* [Given data]
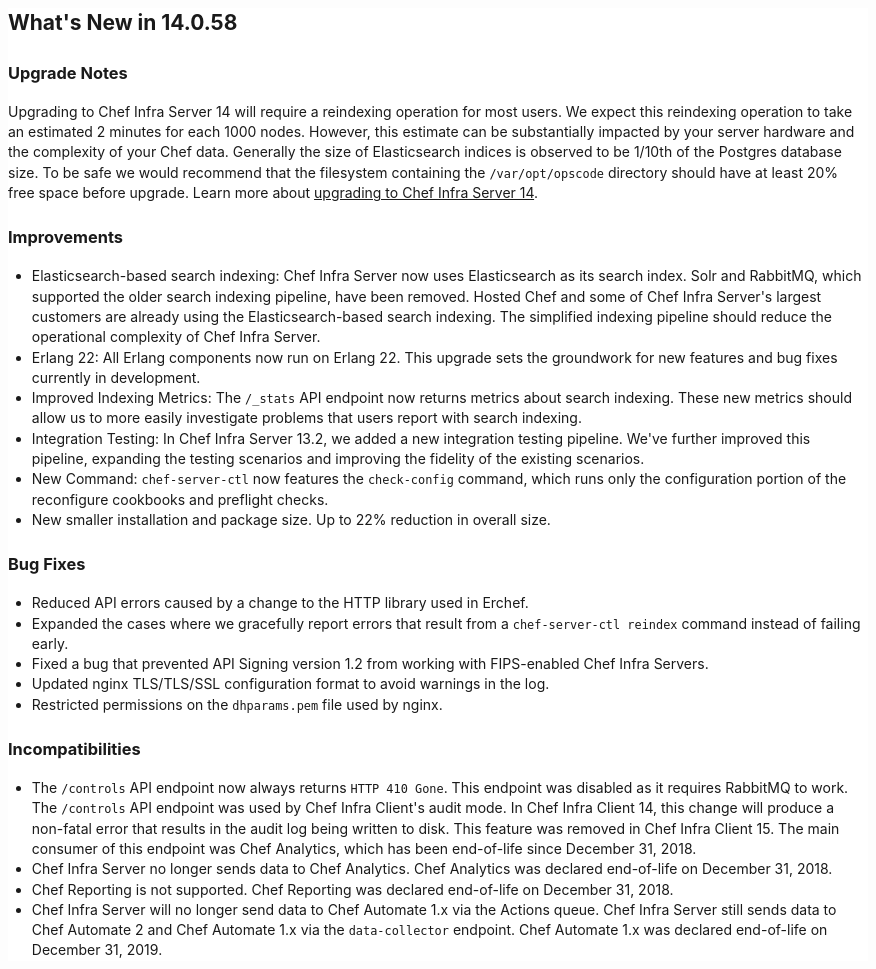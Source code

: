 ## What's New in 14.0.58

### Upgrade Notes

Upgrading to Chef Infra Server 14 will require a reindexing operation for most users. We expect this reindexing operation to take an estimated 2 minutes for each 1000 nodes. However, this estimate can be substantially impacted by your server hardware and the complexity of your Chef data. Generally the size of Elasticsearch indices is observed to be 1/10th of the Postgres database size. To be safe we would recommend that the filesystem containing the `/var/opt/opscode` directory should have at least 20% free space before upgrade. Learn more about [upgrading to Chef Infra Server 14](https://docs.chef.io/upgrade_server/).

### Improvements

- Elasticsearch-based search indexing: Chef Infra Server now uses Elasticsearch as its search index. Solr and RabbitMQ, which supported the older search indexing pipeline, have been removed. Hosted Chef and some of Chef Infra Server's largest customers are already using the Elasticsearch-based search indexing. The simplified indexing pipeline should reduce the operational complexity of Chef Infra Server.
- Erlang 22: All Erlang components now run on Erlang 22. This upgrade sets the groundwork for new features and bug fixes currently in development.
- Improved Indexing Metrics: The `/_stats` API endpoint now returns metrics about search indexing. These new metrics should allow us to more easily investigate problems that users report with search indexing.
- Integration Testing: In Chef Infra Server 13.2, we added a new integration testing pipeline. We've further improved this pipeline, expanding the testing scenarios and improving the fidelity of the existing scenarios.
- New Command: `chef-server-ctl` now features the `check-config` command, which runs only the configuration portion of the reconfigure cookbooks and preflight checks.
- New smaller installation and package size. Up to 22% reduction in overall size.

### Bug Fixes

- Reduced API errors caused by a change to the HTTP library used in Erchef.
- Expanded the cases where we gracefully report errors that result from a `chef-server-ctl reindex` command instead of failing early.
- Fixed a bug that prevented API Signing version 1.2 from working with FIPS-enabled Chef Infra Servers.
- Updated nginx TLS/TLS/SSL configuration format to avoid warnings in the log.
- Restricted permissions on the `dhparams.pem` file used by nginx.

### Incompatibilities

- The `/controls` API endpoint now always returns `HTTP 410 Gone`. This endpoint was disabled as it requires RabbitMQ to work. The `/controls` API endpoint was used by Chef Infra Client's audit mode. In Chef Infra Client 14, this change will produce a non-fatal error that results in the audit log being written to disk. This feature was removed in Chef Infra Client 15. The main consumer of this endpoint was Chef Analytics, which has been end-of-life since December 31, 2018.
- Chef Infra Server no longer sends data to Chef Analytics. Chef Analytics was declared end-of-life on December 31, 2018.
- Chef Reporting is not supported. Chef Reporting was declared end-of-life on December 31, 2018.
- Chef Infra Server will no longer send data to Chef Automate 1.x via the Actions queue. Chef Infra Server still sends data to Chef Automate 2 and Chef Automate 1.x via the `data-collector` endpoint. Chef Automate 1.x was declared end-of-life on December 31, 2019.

* [Problem to solve] Only one stretch of the records above is wanted: the lines between the one holding "- Erlang 22: All" and the one holding "- Reduced API", inclusive, reproduced exactly.

* [Answer to the exercise]
- Erlang 22: All Erlang components now run on Erlang 22. This upgrade sets the groundwork for new features and bug fixes currently in development.
- Improved Indexing Metrics: The `/_stats` API endpoint now returns metrics about search indexing. These new metrics should allow us to more easily investigate problems that users report with search indexing.
- Integration Testing: In Chef Infra Server 13.2, we added a new integration testing pipeline. We've further improved this pipeline, expanding the testing scenarios and improving the fidelity of the existing scenarios.
- New Command: `chef-server-ctl` now features the `check-config` command, which runs only the configuration portion of the reconfigure cookbooks and preflight checks.
- New smaller installation and package size. Up to 22% reduction in overall size.

### Bug Fixes

- Reduced API errors caused by a change to the HTTP library used in Erchef.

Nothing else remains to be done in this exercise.